• [WHAT TO WORK ON]:
Every record must reappear in the answer exactly as given.

[Saved entries]
━━━
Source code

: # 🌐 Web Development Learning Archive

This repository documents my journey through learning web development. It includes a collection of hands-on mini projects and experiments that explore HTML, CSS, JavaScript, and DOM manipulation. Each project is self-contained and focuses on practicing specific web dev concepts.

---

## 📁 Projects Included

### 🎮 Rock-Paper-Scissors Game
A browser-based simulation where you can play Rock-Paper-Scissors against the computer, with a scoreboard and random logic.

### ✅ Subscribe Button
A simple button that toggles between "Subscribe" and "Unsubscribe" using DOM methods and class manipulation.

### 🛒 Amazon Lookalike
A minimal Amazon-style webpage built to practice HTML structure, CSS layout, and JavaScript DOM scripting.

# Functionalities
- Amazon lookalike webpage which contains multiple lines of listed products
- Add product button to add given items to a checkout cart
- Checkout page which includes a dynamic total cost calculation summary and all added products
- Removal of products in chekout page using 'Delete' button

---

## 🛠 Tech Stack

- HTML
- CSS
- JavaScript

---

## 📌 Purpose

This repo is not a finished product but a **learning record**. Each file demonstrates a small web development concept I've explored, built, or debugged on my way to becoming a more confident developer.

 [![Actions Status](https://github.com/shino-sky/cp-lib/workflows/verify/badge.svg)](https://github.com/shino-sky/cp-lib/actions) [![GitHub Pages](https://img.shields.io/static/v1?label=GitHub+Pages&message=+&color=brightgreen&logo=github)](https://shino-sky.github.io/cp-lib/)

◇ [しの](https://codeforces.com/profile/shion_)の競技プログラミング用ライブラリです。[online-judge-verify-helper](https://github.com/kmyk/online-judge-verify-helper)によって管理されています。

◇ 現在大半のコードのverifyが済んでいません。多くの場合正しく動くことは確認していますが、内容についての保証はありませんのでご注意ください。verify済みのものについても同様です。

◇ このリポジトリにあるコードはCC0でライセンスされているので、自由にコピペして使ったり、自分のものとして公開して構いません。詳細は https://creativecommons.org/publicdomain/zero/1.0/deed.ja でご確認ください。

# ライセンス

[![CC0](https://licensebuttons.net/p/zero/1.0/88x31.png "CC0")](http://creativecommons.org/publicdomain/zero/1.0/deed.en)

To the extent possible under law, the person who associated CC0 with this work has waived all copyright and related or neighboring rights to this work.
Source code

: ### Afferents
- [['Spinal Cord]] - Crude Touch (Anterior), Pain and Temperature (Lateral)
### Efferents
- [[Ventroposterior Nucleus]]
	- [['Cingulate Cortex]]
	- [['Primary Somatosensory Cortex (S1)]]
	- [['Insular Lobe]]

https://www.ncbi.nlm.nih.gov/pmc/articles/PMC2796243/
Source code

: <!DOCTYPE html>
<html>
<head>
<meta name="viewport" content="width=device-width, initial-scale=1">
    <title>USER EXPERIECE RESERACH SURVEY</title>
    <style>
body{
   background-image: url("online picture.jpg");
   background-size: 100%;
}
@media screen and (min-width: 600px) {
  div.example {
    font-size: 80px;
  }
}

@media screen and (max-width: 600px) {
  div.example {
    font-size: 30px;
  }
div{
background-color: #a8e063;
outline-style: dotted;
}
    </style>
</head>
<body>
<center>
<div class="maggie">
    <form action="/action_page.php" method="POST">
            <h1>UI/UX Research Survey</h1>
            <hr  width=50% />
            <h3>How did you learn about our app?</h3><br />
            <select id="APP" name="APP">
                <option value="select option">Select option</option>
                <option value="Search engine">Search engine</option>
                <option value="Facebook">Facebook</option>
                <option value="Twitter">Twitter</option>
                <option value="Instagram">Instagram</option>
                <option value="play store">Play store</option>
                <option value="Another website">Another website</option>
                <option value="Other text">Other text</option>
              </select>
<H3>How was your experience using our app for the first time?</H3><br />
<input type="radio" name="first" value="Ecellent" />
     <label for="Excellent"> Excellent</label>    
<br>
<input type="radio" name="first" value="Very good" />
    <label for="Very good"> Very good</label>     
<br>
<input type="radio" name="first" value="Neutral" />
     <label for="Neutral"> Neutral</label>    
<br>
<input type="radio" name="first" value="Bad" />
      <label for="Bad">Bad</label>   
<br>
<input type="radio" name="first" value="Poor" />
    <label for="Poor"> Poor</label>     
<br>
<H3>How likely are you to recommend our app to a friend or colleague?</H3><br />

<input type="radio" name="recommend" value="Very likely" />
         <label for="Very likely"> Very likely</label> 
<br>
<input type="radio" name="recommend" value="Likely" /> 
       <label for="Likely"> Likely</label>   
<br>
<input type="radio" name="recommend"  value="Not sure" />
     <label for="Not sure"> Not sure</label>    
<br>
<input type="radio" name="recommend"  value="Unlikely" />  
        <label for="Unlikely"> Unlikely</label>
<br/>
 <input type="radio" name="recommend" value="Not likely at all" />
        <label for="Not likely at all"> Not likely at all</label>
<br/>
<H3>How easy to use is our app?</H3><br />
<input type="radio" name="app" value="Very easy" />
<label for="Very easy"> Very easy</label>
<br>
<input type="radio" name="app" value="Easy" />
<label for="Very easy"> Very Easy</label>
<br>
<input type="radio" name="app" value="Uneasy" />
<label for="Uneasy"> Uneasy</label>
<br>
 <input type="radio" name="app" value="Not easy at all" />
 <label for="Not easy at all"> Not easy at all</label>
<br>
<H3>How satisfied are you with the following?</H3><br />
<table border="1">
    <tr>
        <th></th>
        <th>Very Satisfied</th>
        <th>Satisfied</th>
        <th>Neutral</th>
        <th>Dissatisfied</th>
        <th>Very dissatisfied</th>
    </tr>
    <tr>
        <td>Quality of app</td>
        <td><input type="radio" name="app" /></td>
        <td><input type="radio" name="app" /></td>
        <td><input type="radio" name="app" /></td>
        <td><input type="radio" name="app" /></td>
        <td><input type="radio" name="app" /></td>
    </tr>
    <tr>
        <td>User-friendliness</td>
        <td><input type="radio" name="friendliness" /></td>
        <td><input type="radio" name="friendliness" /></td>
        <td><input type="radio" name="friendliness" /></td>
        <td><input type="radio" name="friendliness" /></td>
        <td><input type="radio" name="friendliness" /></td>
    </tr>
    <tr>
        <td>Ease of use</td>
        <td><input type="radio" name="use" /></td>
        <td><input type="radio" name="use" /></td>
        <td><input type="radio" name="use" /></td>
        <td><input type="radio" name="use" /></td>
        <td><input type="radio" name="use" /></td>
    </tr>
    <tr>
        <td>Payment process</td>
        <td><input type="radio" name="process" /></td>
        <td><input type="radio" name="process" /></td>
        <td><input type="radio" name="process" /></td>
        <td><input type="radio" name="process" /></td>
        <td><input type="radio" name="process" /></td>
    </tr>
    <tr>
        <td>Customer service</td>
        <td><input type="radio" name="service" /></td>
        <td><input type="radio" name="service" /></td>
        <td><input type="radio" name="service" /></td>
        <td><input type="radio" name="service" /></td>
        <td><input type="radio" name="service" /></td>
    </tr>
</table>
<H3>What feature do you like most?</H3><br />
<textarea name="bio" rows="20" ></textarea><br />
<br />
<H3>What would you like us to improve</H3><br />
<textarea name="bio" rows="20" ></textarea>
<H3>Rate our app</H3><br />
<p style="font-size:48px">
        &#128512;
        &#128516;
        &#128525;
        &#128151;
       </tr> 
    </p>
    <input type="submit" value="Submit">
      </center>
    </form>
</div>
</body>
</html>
━━━
• [EXPECTED ANSWER]:
Source code

: # 🌐 Web Development Learning Archive

This repository documents my journey through learning web development. It includes a collection of hands-on mini projects and experiments that explore HTML, CSS, JavaScript, and DOM manipulation. Each project is self-contained and focuses on practicing specific web dev concepts.

---

## 📁 Projects Included

### 🎮 Rock-Paper-Scissors Game
A browser-based simulation where you can play Rock-Paper-Scissors against the computer, with a scoreboard and random logic.

### ✅ Subscribe Button
A simple button that toggles between "Subscribe" and "Unsubscribe" using DOM methods and class manipulation.

### 🛒 Amazon Lookalike
A minimal Amazon-style webpage built to practice HTML structure, CSS layout, and JavaScript DOM scripting.

# Functionalities
- Amazon lookalike webpage which contains multiple lines of listed products
- Add product button to add given items to a checkout cart
- Checkout page which includes a dynamic total cost calculation summary and all added products
- Removal of products in chekout page using 'Delete' button

---

## 🛠 Tech Stack

- HTML
- CSS
- JavaScript

---

## 📌 Purpose

This repo is not a finished product but a **learning record**. Each file demonstrates a small web development concept I've explored, built, or debugged on my way to becoming a more confident developer.

 [![Actions Status](https://github.com/shino-sky/cp-lib/workflows/verify/badge.svg)](https://github.com/shino-sky/cp-lib/actions) [![GitHub Pages](https://img.shields.io/static/v1?label=GitHub+Pages&message=+&color=brightgreen&logo=github)](https://shino-sky.github.io/cp-lib/)

◇ [しの](https://codeforces.com/profile/shion_)の競技プログラミング用ライブラリです。[online-judge-verify-helper](https://github.com/kmyk/online-judge-verify-helper)によって管理されています。

◇ 現在大半のコードのverifyが済んでいません。多くの場合正しく動くことは確認していますが、内容についての保証はありませんのでご注意ください。verify済みのものについても同様です。

◇ このリポジトリにあるコードはCC0でライセンスされているので、自由にコピペして使ったり、自分のものとして公開して構いません。詳細は https://creativecommons.org/publicdomain/zero/1.0/deed.ja でご確認ください。

# ライセンス

[![CC0](https://licensebuttons.net/p/zero/1.0/88x31.png "CC0")](http://creativecommons.org/publicdomain/zero/1.0/deed.en)

To the extent possible under law, the person who associated CC0 with this work has waived all copyright and related or neighboring rights to this work.
Source code

: ### Afferents
- [['Spinal Cord]] - Crude Touch (Anterior), Pain and Temperature (Lateral)
### Efferents
- [[Ventroposterior Nucleus]]
	- [['Cingulate Cortex]]
	- [['Primary Somatosensory Cortex (S1)]]
	- [['Insular Lobe]]

https://www.ncbi.nlm.nih.gov/pmc/articles/PMC2796243/
Source code

: <!DOCTYPE html>
<html>
<head>
<meta name="viewport" content="width=device-width, initial-scale=1">
    <title>USER EXPERIECE RESERACH SURVEY</title>
    <style>
body{
   background-image: url("online picture.jpg");
   background-size: 100%;
}
@media screen and (min-width: 600px) {
  div.example {
    font-size: 80px;
  }
}

@media screen and (max-width: 600px) {
  div.example {
    font-size: 30px;
  }
div{
background-color: #a8e063;
outline-style: dotted;
}
    </style>
</head>
<body>
<center>
<div class="maggie">
    <form action="/action_page.php" method="POST">
            <h1>UI/UX Research Survey</h1>
            <hr  width=50% />
            <h3>How did you learn about our app?</h3><br />
            <select id="APP" name="APP">
                <option value="select option">Select option</option>
                <option value="Search engine">Search engine</option>
                <option value="Facebook">Facebook</option>
                <option value="Twitter">Twitter</option>
                <option value="Instagram">Instagram</option>
                <option value="play store">Play store</option>
                <option value="Another website">Another website</option>
                <option value="Other text">Other text</option>
              </select>
<H3>How was your experience using our app for the first time?</H3><br />
<input type="radio" name="first" value="Ecellent" />
     <label for="Excellent"> Excellent</label>    
<br>
<input type="radio" name="first" value="Very good" />
    <label for="Very good"> Very good</label>     
<br>
<input type="radio" name="first" value="Neutral" />
     <label for="Neutral"> Neutral</label>    
<br>
<input type="radio" name="first" value="Bad" />
      <label for="Bad">Bad</label>   
<br>
<input type="radio" name="first" value="Poor" />
    <label for="Poor"> Poor</label>     
<br>
<H3>How likely are you to recommend our app to a friend or colleague?</H3><br />

<input type="radio" name="recommend" value="Very likely" />
         <label for="Very likely"> Very likely</label> 
<br>
<input type="radio" name="recommend" value="Likely" /> 
       <label for="Likely"> Likely</label>   
<br>
<input type="radio" name="recommend"  value="Not sure" />
     <label for="Not sure"> Not sure</label>    
<br>
<input type="radio" name="recommend"  value="Unlikely" />  
        <label for="Unlikely"> Unlikely</label>
<br/>
 <input type="radio" name="recommend" value="Not likely at all" />
        <label for="Not likely at all"> Not likely at all</label>
<br/>
<H3>How easy to use is our app?</H3><br />
<input type="radio" name="app" value="Very easy" />
<label for="Very easy"> Very easy</label>
<br>
<input type="radio" name="app" value="Easy" />
<label for="Very easy"> Very Easy</label>
<br>
<input type="radio" name="app" value="Uneasy" />
<label for="Uneasy"> Uneasy</label>
<br>
 <input type="radio" name="app" value="Not easy at all" />
 <label for="Not easy at all"> Not easy at all</label>
<br>
<H3>How satisfied are you with the following?</H3><br />
<table border="1">
    <tr>
        <th></th>
        <th>Very Satisfied</th>
        <th>Satisfied</th>
        <th>Neutral</th>
        <th>Dissatisfied</th>
        <th>Very dissatisfied</th>
    </tr>
    <tr>
        <td>Quality of app</td>
        <td><input type="radio" name="app" /></td>
        <td><input type="radio" name="app" /></td>
        <td><input type="radio" name="app" /></td>
        <td><input type="radio" name="app" /></td>
        <td><input type="radio" name="app" /></td>
    </tr>
    <tr>
        <td>User-friendliness</td>
        <td><input type="radio" name="friendliness" /></td>
        <td><input type="radio" name="friendliness" /></td>
        <td><input type="radio" name="friendliness" /></td>
        <td><input type="radio" name="friendliness" /></td>
        <td><input type="radio" name="friendliness" /></td>
    </tr>
    <tr>
        <td>Ease of use</td>
        <td><input type="radio" name="use" /></td>
        <td><input type="radio" name="use" /></td>
        <td><input type="radio" name="use" /></td>
        <td><input type="radio" name="use" /></td>
        <td><input type="radio" name="use" /></td>
    </tr>
    <tr>
        <td>Payment process</td>
        <td><input type="radio" name="process" /></td>
        <td><input type="radio" name="process" /></td>
        <td><input type="radio" name="process" /></td>
        <td><input type="radio" name="process" /></td>
        <td><input type="radio" name="process" /></td>
    </tr>
    <tr>
        <td>Customer service</td>
        <td><input type="radio" name="service" /></td>
        <td><input type="radio" name="service" /></td>
        <td><input type="radio" name="service" /></td>
        <td><input type="radio" name="service" /></td>
        <td><input type="radio" name="service" /></td>
    </tr>
</table>
<H3>What feature do you like most?</H3><br />
<textarea name="bio" rows="20" ></textarea><br />
<br />
<H3>What would you like us to improve</H3><br />
<textarea name="bio" rows="20" ></textarea>
<H3>Rate our app</H3><br />
<p style="font-size:48px">
        &#128512;
        &#128516;
        &#128525;
        &#128151;
       </tr> 
    </p>
    <input type="submit" value="Submit">
      </center>
    </form>
</div>
</body>
</html>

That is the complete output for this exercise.